Positive Outlook and Emotional Intelligence
As a trained emotional intelligence coach, I understand positive outlook to be the ability to see the positive in people, situations, and events. It means being persistent in pursuing goals despite setbacks and obstacles. (1)
Research shows that a positive outlook tends to lead to positive emotions (2). Also, people who frequently experience and express positive emotions are more resilient, resourceful, socially connected, and more likely to function at optimal levels. (3)
Positive Thinking is not Magical Thinking
It’s important to remember that ‘positive thinking’ will not solve all our problems, and research shows it can actually create more problems, for example:
- Fighting to suppress or control your thoughts and feelings may amplify their intensity.

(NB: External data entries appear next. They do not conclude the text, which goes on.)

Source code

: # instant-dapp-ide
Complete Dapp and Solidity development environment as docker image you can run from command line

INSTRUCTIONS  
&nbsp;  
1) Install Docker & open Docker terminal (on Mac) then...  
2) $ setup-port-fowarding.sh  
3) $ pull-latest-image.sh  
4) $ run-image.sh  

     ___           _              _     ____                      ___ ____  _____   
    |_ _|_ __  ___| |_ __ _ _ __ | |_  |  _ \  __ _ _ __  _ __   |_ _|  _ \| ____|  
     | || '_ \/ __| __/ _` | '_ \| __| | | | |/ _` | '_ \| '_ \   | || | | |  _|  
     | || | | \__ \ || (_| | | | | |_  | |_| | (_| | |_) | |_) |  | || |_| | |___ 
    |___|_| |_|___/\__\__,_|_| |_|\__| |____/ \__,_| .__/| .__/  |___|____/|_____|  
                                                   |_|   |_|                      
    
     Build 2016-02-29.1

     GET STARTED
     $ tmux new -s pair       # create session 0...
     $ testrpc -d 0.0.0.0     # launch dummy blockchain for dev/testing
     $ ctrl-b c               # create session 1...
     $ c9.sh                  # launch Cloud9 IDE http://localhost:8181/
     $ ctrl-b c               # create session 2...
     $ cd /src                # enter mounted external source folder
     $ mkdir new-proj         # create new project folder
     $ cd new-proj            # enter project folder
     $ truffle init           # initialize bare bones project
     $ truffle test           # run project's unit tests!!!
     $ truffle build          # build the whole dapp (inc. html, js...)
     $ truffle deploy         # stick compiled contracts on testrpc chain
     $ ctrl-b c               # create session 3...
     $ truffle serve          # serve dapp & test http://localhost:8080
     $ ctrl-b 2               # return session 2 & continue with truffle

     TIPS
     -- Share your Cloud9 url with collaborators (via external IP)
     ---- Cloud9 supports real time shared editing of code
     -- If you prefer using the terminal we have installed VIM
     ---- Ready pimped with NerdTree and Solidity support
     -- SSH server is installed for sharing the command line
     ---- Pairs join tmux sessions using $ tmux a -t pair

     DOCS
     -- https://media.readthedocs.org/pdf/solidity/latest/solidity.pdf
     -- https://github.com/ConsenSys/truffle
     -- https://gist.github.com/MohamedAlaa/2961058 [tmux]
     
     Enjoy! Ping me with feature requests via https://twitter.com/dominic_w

- Delusional positive thinking about outcomes can unintentionally make us feel as if we have already accomplished something we have yet to accomplish, causing us to be complacent.
- Un-tempered optimism can lead us to persist in situations that are actually dangerous, while ‘realistic pessimism’ may be more realistic and safer.

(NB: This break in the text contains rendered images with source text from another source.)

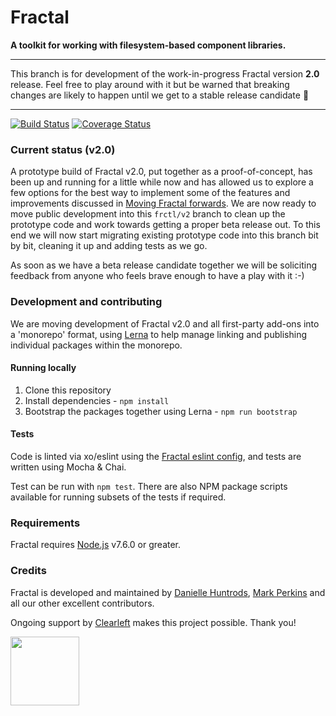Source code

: # Fractal

**A toolkit for working with filesystem-based component libraries.**

---

This branch is for development of the work-in-progress Fractal version **2.0** release.
Feel free to play around with it but be warned that breaking changes are likely to happen until we get to a stable release candidate :rocket:

---

[![Build Status](https://img.shields.io/travis/frctl/fractal/v2.svg?style=flat-square)](https://travis-ci.org/frctl/fractal)
[![Coverage Status](https://coveralls.io/repos/github/frctl/fractal/badge.svg?branch=v2)](https://coveralls.io/github/frctl/fractal?branch=v2)
<!-- [![NPM Version](https://img.shields.io/npm/v/@frctl/fractal.svg?style=flat-square)](https://www.npmjs.com/package/@frctl/fractal) -->

### Current status (v2.0)

A prototype build of Fractal v2.0, put together as a proof-of-concept, has been up and running for a little while now and has allowed us to explore a few options for the best way to implement some of the features and improvements discussed in [Moving Fractal forwards](https://github.com/frctl/fractal/issues/197). We are now ready to move public development into this `frctl/v2` branch to clean up the prototype code and work towards getting a proper beta release out. To this end we will now start migrating existing prototype code into this branch bit by bit, cleaning it up and adding tests as we go.

As soon as we have a beta release candidate together we will be soliciting feedback from anyone who feels brave enough to have a play with it :-)

### Development and contributing

We are moving development of Fractal v2.0 and all first-party add-ons into a 'monorepo' format, using [Lerna](https://github.com/lerna/lerna) to help manage linking and publishing individual packages within the monorepo.

#### Running locally

1. Clone this repository
2. Install dependencies - `npm install`
3. Bootstrap the packages together using Lerna - `npm run bootstrap`

#### Tests

Code is linted via xo/eslint using the [Fractal eslint config](https://github.com/frctl/eslint-config-frctl), and tests are written using Mocha & Chai.

Test can be run with `npm test`. There are also NPM package scripts available for running subsets of the tests if required.

### Requirements

Fractal requires [Node.js](https://nodejs.org) v7.6.0 or greater.

### Credits

Fractal is developed and maintained by [Danielle Huntrods](http://github.com/dkhuntrods), [Mark Perkins](http://github.com/allmarkedup) and all our other excellent contributors.

Ongoing support by [Clearleft](https://clearleft.com) makes this project possible. Thank you!

<a href="https://clearleft.com"><img width="110" src="http://clearleft.s3.amazonaws.com/logo.png"></a>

We need to be careful not to confuse ‘positive thinking’ with delusional thinking – thinking that ‘everything is going to be okay’ without any effort or discernment on our part. Instead, we can commit to showing up to participate fully in our lives, learning from our experiences, and finding ways to improve a situation. And rather than striving for unconditional optimism in all circumstances, we can cultivate a generally optimistic outlook that is tempered by realistic pessimism.
How to Practice
With practice, you can cultivate the ability to see the positive and the possibility in all situations.

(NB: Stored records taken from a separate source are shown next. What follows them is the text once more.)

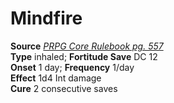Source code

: # Mindfire

**Source** [_PRPG Core Rulebook pg. 557_](http://paizo.com/pathfinderRPG/v5748btpy88yj)  
**Type** inhaled; **Fortitude Save** DC 12  
**Onset** 1 day; **Frequency** 1/day  
**Effect** 1d4 Int damage  
**Cure** 2 consecutive saves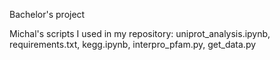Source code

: Bachelor's project

Michal's scripts I used in my repository: uniprot_analysis.ipynb, requirements.txt, kegg.ipynb, interpro_pfam.py, get_data.py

Here are some simple, effective, evidence-based approaches you can take to develop your positive thinking skills:
- Mindfulness practice can help you become aware of your internal dialogue and interrupt any repetitive negative thought patterns. It can also train you to return your attention to the present moment, which allows you to focus on what you can control and choose more optimistic ways to reframe your experience.
- Recognize small acts of kindness and return them if you can. We could all use a little extra love right now.
- Acceptance and forgiveness. Acceptance does not mean giving up or giving in. It means allowing and acknowledging the full range of your experience. Once you have processed your feelings, you can authentically let go and move on.
- Gratitude journaling can help you focus on the good things in your life and feel a sense of appreciation for yourself and others.
Don’t Beat Yourself Up
Positive thinking is an important element of resilience and wellbeing, but don’t beat yourself up for having challenging thoughts or feelings. Instead, remind yourself that life is especially challenging right now, and attend to your experience with curiosity, courage, and compassion. Also, connect with others who can help you reconnect with the good things in your life. Remember that you have the ability to learn, grow, and create positive change.
No matter what the election results are, we know it will bring new challenges. And the interrelated set of crises we face isn’t going away anytime soon either. So, our only choice is to practice seeing the possibilities and opportunities in any situation.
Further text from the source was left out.